The function from_proba_to_output is used to transform probabilities
into an understandable format by sklearn's f1_score function
"""
val_predict=from_proba_to_output(val_predict, 0.5)
_val_f1 = f1_score(self.true_outputs, val_predict)
print ("val_f1: ", _val_f1, " val_precision: ", _val_precision, " _val_recall: ", _val_recall)
The function from_proba_to_output
goes as follows:
def from_proba_to_output(probabilities, threshold):
outputs = np.copy(probabilities)
for i in range(len(outputs)):
if (float(outputs[i])) > threshold:
outputs[i] = int(1)
else:
outputs[i] = int(0)
return np.array(outputs)
I then train my model by referencing this metrics class in the callbacks part of fit_generator.
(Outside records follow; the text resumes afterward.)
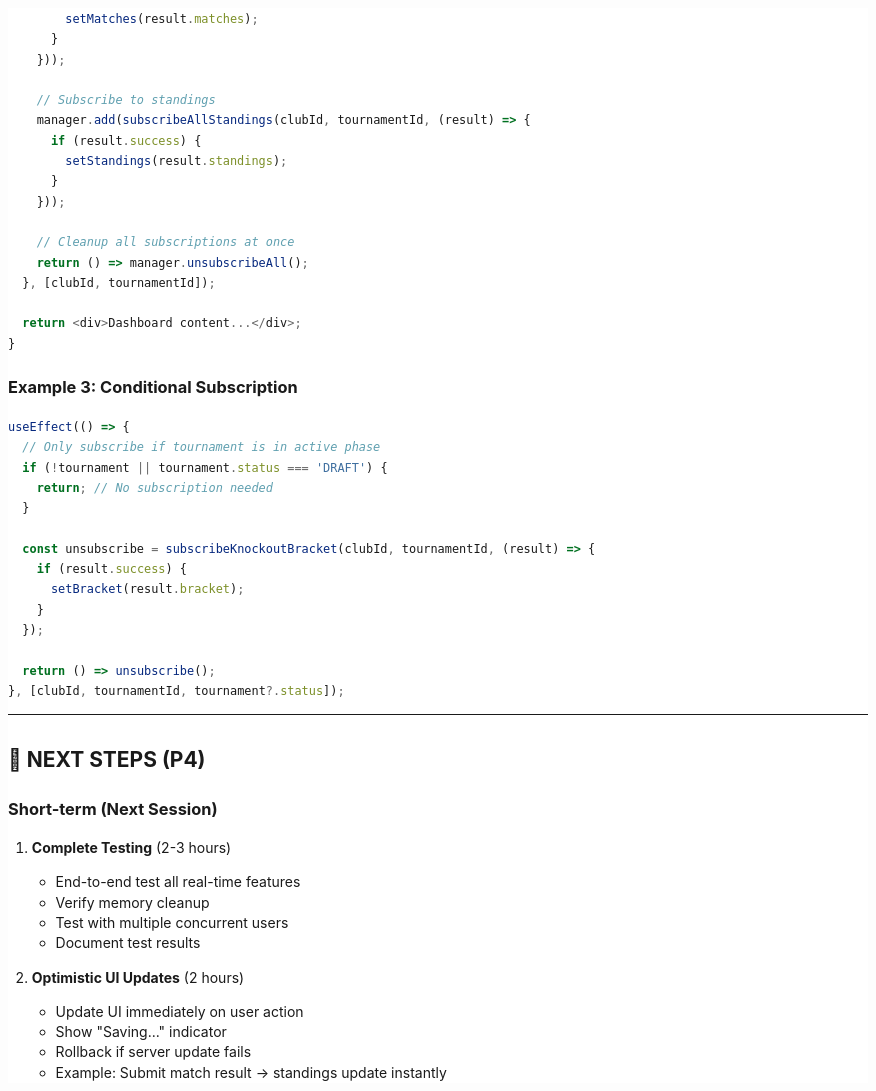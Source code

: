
 ```javascript
        setMatches(result.matches);
      }
    }));

    // Subscribe to standings
    manager.add(subscribeAllStandings(clubId, tournamentId, (result) => {
      if (result.success) {
        setStandings(result.standings);
      }
    }));

    // Cleanup all subscriptions at once
    return () => manager.unsubscribeAll();
  }, [clubId, tournamentId]);

  return <div>Dashboard content...</div>;
}
```

### Example 3: Conditional Subscription

```javascript
useEffect(() => {
  // Only subscribe if tournament is in active phase
  if (!tournament || tournament.status === 'DRAFT') {
    return; // No subscription needed
  }

  const unsubscribe = subscribeKnockoutBracket(clubId, tournamentId, (result) => {
    if (result.success) {
      setBracket(result.bracket);
    }
  });

  return () => unsubscribe();
}, [clubId, tournamentId, tournament?.status]);
```

---

## 🔄 NEXT STEPS (P4)

### Short-term (Next Session)

1. **Complete Testing** (2-3 hours)
   - End-to-end test all real-time features
   - Verify memory cleanup
   - Test with multiple concurrent users
   - Document test results

2. **Optimistic UI Updates** (2 hours)
   - Update UI immediately on user action
   - Show "Saving..." indicator
   - Rollback if server update fails
   - Example: Submit match result → standings update instantly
I did not detail the implementation of my train_generator and valid_generator as these data generators are specific to the classification problem at hand and posting them would only bring confusion.
model.fit_generator(
train_generator, epochs=nbr_epochs, verbose=1, validation_data=valid_generator, callbacks=[Metrics(model, valid_data)])
since Keras 2.0 metrics f1, precision, and recall have been removed. The solution is to use a custom metric function:
from keras import backend as K
def f1(y_true, y_pred):
def recall(y_true, y_pred):
"""Recall metric.
Only computes a batch-wise average of recall.
Computes the recall, a metric for multi-label classification of
how many relevant items are selected.
"""
true_positives = K.sum(K.round(K.clip(y_true * y_pred, 0, 1)))
possible_positives = K.sum(K.round(K.clip(y_true, 0, 1)))
recall = true_positives / (possible_positives + K.epsilon())
return recall
def precision(y_true, y_pred):
"""Precision metric.
Only computes a batch-wise average of precision.
Computes the precision, a metric for multi-label classification of
how many selected items are relevant.
"""
true_positives = K.sum(K.round(K.clip(y_true * y_pred, 0, 1)))
predicted_positives = K.sum(K.round(K.clip(y_pred, 0, 1)))
precision = true_positives / (predicted_positives + K.epsilon())
return precision
precision = precision(y_true, y_pred)
recall = recall(y_true, y_pred)
return 2*((precision*recall)/(precision+recall+K.epsilon()))
model.compile(loss='binary_crossentropy',
optimizer= "adam",
metrics=[f1])
The return line of this function
return 2*((precision*recall)/(precision+recall+K.epsilon()))
was modified by adding the constant epsilon, in order to avoid division by 0. Thus NaN will not be computed.